As I listened to other members’ “shares” on last night’s theme I realized there are a few other trinkets in this house. We have a bracelet that is small like a child’s with the name Florida. We assume this is my husband’s grandmother’s but do not know for certain with his mother gone and all her siblings. The bracelet is small — was it hers as a child, perhaps a gift from a godparent or a tradition in her family?

I also recalled other items that we still have — a couple pieces of the dish set my parents had when they were first married — a gift for their wedding or purchased together early on. Over the years most pieces were gone but today I have a few pieces and a few years back I gave a couple pieces to my brother with some cookies (one of the recipes my mother baked) and a copy of that recipe card in mom’s handwriting. When my grandmother on my mother’s side passed away some of her stuff was brought to a family reunion and put out for attendees to take if they were interested. I felt awkward as I had not grown up with my grandparents nearby. I never met that grandfather and only met my grandmother maybe three times that I can recall and not while I was a child. I did end up taking one or two things — a poncho she had worn and a bangly piece of jewelry which I took a piece of it and created an ornament that goes on our Christmas tree. Its significance not lost on me but as I write I am not certain my children would know its significance. There are other memorabilia of earlier parts of our lives and a bit from my parents but, all in all, pretty limited.

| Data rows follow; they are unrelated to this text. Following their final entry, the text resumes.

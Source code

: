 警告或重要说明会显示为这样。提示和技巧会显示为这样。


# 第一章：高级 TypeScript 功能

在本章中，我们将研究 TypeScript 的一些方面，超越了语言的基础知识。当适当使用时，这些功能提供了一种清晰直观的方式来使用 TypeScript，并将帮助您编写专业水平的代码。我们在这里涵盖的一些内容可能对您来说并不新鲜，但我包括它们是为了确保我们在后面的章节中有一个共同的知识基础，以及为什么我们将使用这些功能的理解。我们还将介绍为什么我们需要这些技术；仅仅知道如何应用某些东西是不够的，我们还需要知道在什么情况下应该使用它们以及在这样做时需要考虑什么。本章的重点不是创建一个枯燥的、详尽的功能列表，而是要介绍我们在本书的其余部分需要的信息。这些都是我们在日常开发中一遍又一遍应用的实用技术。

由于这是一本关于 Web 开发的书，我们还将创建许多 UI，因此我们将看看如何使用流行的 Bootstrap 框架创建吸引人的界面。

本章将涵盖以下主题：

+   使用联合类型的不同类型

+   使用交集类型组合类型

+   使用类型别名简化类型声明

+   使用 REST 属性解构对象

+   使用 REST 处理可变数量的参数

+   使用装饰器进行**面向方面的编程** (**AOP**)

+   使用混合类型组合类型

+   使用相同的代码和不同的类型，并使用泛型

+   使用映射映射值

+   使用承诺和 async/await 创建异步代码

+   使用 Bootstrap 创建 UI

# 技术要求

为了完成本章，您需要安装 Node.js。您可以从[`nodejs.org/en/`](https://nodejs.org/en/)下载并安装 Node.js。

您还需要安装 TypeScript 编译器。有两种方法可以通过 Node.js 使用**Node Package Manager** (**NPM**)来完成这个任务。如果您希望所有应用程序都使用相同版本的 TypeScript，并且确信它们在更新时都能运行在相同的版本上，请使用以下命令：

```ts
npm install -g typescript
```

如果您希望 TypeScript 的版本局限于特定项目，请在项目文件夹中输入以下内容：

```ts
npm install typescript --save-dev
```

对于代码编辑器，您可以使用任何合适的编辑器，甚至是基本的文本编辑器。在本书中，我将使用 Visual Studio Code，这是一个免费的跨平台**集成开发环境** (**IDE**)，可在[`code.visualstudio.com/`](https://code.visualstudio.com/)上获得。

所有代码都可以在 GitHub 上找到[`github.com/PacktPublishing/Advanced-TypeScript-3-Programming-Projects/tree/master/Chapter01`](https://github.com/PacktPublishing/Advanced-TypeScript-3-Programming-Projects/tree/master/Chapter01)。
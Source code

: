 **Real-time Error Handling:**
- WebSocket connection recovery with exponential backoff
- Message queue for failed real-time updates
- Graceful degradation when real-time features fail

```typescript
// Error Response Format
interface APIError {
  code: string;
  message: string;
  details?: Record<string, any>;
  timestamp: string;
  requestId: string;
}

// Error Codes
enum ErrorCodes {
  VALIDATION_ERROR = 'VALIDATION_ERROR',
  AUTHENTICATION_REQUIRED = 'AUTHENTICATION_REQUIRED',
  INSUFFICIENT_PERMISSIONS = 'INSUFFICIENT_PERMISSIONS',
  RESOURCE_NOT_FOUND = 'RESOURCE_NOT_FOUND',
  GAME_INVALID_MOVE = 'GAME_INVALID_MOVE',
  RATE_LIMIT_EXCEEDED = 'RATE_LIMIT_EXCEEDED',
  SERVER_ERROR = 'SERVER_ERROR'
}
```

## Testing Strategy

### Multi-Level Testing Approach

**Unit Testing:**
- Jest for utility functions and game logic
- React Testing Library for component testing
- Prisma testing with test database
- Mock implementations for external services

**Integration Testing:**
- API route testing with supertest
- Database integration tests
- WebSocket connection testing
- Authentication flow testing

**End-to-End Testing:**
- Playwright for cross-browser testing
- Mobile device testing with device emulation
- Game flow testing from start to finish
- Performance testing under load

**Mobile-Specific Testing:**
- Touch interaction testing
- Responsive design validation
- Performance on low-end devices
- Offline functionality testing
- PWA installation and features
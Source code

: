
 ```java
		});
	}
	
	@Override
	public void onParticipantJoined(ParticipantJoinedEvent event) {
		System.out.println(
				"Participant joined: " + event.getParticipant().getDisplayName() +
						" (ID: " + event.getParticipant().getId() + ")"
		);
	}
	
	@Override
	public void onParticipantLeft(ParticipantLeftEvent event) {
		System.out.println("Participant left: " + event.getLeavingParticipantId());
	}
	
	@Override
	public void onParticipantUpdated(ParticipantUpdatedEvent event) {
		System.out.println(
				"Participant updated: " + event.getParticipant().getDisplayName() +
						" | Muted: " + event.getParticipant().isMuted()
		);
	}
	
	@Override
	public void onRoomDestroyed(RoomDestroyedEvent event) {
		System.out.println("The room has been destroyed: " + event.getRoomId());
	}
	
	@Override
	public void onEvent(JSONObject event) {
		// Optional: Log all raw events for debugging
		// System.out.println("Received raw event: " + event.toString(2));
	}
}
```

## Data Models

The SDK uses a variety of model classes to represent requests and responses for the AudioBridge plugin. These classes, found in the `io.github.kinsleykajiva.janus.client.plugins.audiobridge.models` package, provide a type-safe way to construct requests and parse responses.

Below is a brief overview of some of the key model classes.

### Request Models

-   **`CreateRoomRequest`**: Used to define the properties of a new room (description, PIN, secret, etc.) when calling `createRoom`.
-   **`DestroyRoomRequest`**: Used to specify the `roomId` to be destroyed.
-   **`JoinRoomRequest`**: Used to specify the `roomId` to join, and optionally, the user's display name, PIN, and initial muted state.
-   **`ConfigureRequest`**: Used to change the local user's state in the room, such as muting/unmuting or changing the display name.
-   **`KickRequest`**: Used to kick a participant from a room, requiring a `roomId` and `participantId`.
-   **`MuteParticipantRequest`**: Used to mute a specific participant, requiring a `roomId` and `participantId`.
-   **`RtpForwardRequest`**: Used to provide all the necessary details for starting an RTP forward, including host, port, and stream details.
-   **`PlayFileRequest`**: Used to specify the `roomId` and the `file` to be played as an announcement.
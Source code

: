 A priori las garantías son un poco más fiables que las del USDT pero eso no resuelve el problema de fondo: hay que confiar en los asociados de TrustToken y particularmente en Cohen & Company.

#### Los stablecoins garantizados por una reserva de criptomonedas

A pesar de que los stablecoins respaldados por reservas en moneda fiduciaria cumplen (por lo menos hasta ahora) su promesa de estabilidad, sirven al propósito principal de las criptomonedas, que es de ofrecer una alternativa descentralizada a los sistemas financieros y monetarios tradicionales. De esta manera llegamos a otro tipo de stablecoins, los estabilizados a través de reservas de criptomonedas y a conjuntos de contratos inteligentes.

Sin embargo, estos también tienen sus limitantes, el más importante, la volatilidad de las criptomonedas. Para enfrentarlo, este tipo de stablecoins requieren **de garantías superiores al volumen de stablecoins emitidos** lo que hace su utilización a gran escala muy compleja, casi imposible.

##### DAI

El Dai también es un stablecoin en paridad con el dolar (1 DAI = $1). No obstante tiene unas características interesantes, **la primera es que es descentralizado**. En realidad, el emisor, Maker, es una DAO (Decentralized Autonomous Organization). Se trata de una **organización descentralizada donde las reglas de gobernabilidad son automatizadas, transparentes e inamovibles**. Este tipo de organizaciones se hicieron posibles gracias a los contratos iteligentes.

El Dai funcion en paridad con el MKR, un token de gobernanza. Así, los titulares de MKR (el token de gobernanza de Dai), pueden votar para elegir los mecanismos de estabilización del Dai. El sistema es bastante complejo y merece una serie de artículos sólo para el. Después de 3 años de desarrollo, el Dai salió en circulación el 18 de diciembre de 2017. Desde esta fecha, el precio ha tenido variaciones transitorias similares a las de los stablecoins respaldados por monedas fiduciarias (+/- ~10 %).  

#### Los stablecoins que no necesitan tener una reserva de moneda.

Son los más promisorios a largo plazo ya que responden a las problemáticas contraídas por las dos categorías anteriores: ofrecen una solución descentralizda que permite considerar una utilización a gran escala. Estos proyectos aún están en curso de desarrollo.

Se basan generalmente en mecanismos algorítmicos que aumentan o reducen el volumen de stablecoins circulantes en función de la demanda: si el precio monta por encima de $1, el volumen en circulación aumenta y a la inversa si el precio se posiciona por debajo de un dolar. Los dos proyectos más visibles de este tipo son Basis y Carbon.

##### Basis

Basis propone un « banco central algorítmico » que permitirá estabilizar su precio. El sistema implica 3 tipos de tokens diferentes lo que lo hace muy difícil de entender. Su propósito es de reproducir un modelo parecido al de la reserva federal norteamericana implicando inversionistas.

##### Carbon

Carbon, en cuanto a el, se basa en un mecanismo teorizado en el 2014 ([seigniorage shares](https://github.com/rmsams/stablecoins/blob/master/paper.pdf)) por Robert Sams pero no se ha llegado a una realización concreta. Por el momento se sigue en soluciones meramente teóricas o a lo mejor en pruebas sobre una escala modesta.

That meeting last night, though, also sent me off on a tangent, thinking past memorabilia and physical things, about my mother and what prompted her to be so far apart from her parents and family for most of her adult life. Why did she not stay in Alberta where her parents and pretty much all her siblings lived most of their lives? The answer I came up with — LOVE. She met my father and they moved often, following where he could find work. I ponder the similarities in my mother’s life and that of my own. Much as my early adult life was spent moving around and being physically apart from my mother and brother, my family, due to my husband’s work.